Polyvinyl chloride (PVC) piping is acceptable for use in drain waste vent plumbing, and it’s use in these systems is widespread. One of the reasons for that is it is relatively inexpensive, lightweight and easy to join with simple tools. PVC pipe is joined together with PVC fittings using cement. Before the cement is applied a special primer is brushed onto the surfaces to be joined.
The rigidity and toughness of the type of polyvinyl chloride used in PVC piping requires treatment by a primer, which softens the material in order to improve the adhesion of the cement bond. It also cleans the pipe of grease and dirt.
In order for inspectors to verify usage of primer on plumbing joins, purple tinted primer is the industry standard for PVC pipe. The primer carries a few safety precautions to be observed during it’s application; it should not be breathed by pregnant women, and headaches are a common complaint. Latex gloves should be worn and you should have a good supply of spare rags nearby for wiping off drips, as the primer and cement are both pretty runny and messy.
Curing time for PVC pipe glue varies depending on temperature; at 30 to 50 degrees Fahrenheit, it sets in about 10 minutes, although time to total cure is longer. At 10 to 20 degrees F, the time to total cure is longer, up to 16 hours.
1. Cut the pipe tot the length required. For cutting PVC pipe, use a plastic pipe saw, holding the pipe in a miter box to ensure the cut is square. Alternately, a power miter saw with a carbide tip blade can be used.
2. Make two marks on the pipe- one indicating the end of the fitting when the pipe is fully inserted, and a second mark at a known distance to serve as a gauge after the first mark is covered up with primer and cement
3. With a pipe reamer, clean out the burrs from the inside of the pipe end.
4. Using a knife, bevel the outside edge of the pipe end to ease cement beading upon insertion
5. Apply a layer of primer to the outside of the pipe and the inside of the fitting, to the full depth of the socket in the fitting and the corresponding area on the pipe as marked off.
6. Apply cement to the fitting inside and pipe outside, while the primer is still wet. Generous amounts should be used, although not as much inside the fitting, to avoid cement puddles inside the joined pieces.
7. Join the two pieces, inserting the pipe to the full fitting socket depth. It is normal for excess cement to roll up against the pipe end and drip off the joint.
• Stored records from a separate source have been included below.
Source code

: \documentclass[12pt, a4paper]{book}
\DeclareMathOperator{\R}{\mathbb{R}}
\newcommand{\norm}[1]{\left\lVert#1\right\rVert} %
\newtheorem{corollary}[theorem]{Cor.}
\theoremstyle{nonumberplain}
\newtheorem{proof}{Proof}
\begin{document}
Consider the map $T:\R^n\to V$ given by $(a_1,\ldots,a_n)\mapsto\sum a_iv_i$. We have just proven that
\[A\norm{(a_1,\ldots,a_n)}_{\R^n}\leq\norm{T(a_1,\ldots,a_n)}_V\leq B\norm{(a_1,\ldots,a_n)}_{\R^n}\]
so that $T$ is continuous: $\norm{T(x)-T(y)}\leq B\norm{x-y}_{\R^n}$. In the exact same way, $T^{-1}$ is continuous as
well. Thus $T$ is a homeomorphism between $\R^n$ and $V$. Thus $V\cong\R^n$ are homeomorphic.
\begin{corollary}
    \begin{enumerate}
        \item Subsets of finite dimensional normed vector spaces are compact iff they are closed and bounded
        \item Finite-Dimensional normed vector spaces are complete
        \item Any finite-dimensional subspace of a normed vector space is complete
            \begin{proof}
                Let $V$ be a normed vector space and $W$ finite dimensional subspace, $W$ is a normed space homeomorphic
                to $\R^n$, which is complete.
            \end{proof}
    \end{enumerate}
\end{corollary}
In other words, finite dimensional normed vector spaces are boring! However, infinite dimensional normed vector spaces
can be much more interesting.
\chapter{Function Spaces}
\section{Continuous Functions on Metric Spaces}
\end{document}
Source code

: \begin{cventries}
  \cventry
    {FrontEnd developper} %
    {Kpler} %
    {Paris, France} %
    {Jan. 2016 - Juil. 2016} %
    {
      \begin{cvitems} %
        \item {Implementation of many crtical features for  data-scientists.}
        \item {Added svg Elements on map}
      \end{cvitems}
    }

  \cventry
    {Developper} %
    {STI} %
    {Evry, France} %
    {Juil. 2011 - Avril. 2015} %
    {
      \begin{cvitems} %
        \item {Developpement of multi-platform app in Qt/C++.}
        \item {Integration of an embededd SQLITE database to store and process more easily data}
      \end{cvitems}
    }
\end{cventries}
8. Hold the assembled parts together after joining; for small diameter pipe, hold for about 30 seconds, and for pipe of 4 inches or more diameter, hold about 3 minutes. This is to prevent the pipe slipping back out of the fitting while the cement sets up.
When joining PVC pipe, you will need to work fast in hot weather. The cement sets up faster at higher temperatures, so if you are not quick, you may not be able to insert the pipe to full depth or turn the fitting in the orientation needed before you cannot move it due to the cement drying.
One trick of the trade is to keep your fittings and pipe stored in the shade. If you have a helper, one person can apply the primer and cement and the other can assemble and orient the fittings.
In colder weather, however, heating up the cement with heat guns or hair dryers doesn’t work to speed up the drying time. In fact, it only causes the cement to bubble and blister, which makes for leaky joins. This means that you will need to hold the pipe and fitting together longer after assembling.